LONG POST WARNING!!
(1) OK, this is a very imperfect analogy, but I hope you catch my drift . . . Vatsyayana, in the Kama Sutra, after detailing a number of techniques for endearing oneself to the beloved, and for beginning lovemaking, warns: when the natural drives take over, forget these rules and follow them.
(2) I have no calibrations on my voice box for reaching notes, but I can navigate any melody pretty well the first time hearing it.
(3)You can get a piece of fruit down off a tree in any number of ways: climbing and picking, chopping down the tree, using a stick, using a ladder, etc. The human brain and nervous system are not so limited and mechanical, I believe, as some of us are making out.
(3) I've been working an hour or two daily on theremin for about three years now, and I notice that the connection between my intention and my hand is getting more and more like the connection between my intention and my voice box. My take on it is that the fingerings are a great learning tool, but that they can be jettisoned like Vatsyayana's rules for romance--or rolled up like a rope ladder once you're up in the top bunk--as you learn to reach the pitches naturally. And then, as with the fruit in the tree, you can hit a note in innumerable ways. (Think of Ms. Rockmore's comments on the joys of the terpistone--that she could strike an interval with a movement of the head or shoulder or . . . ).

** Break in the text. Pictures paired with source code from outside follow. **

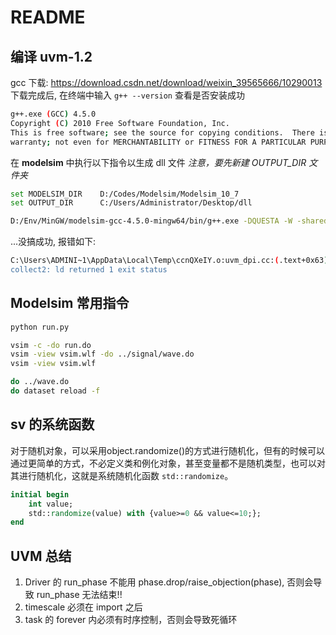 # README

## 编译 uvm-1.2

gcc 下载: <https://download.csdn.net/download/weixin_39565666/10290013>
下载完成后, 在终端中输入 `g++ --version` 查看是否安装成功

```sh
g++.exe (GCC) 4.5.0
Copyright (C) 2010 Free Software Foundation, Inc.
This is free software; see the source for copying conditions.  There is NO
warranty; not even for MERCHANTABILITY or FITNESS FOR A PARTICULAR PURPOSE.
```

在 **modelsim** 中执行以下指令以生成 dll 文件
*注意，要先新建 OUTPUT_DIR 文件夹*

```sh
set MODELSIM_DIR    D:/Codes/Modelsim/Modelsim_10_7
set OUTPUT_DIR      C:/Users/Administrator/Desktop/dll

D:/Env/MinGW/modelsim-gcc-4.5.0-mingw64/bin/g++.exe -DQUESTA -W -shared -Bsymbolic -I $MODELSIM_DIR/include $MODELSIM_DIR/verilog_src/uvm-1.2/src/dpi/uvm_dpi.cc -o $OUTPUT_DIR/uvm_dpi.dll $MODELSIM_DIR/win64/mtipli.dll -lregex
```

...没搞成功, 报错如下:

```sh
C:\Users\ADMINI~1\AppData\Local\Temp\ccnQXeIY.o:uvm_dpi.cc:(.text+0x63): undefined reference to `m__uvm_report_dpi'
collect2: ld returned 1 exit status
```

## Modelsim 常用指令

```sh
python run.py

vsim -c -do run.do
vsim -view vsim.wlf -do ../signal/wave.do
vsim -view vsim.wlf

do ../wave.do
do dataset reload -f
```

## sv 的系统函数

对于随机对象，可以采用object.randomize()的方式进行随机化，但有的时候可以通过更简单的方式，不必定义类和例化对象，甚至变量都不是随机类型，也可以对其进行随机化，这就是系统随机化函数 `std::randomize`。

```SystemVerilog
initial begin
    int value;  
    std::randomize(value) with {value>=0 && value<=10;};
end
```

## UVM 总结

1. Driver 的 run_phase 不能用 phase.drop/raise_objection(phase), 否则会导致 run_phase 无法结束!!
2. timescale 必须在 import 之后
3. task 的 forever 内必须有时序控制，否则会导致死循环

(4) I certainly use "aerial fingering" in the sense that I flex my hand as much as possible before moving my elbow--I can get about an octave that way. It just makes ergonomic sense.
(6) Consider the process of (quietly) hunting for pitches (something EVERYBODY does). You don't really have to locate the exact pitch: you just find something close--and then your fingers "know" just what to do in order to trim to the exact note. This "knowing" is the whole point, and this "knowing" is what needs to be cultivated. What's required is constant careful attention to the sensations in the arm and fingers, so that the mind can form the proper associations.
(7) Deaf people have a hard time learning to speak "properly." The better you hear, the better you can learn to speak. Same with sensation and movement: the more precisely you feel, the more precisely you can move. One needs, first and foremost, to make oneself very aware of the subtleties of nervous and muscular activities in the trains of muscles along the arm and hand and fingers (and the whole body, really . . . )and then, with the desire to learn how to hit pitches precisely, learning naturally takes place. By making lots of mistakes and by being thrown into lots of different situations, you learn how to get from here to there--not with a car or a bus or by walking or by running, but JUST HOW TO DO IT, IN ANY CIRCUMSTANCES. That's what our brain is good at!
(8)I think that all the metric 4- or 5- or whatever number- position systems, if they are not pedagogical devices or psychological props, are the result of a wrong idea of how our mind and body actually work. We're really much more organically, dynamically intelligent than that.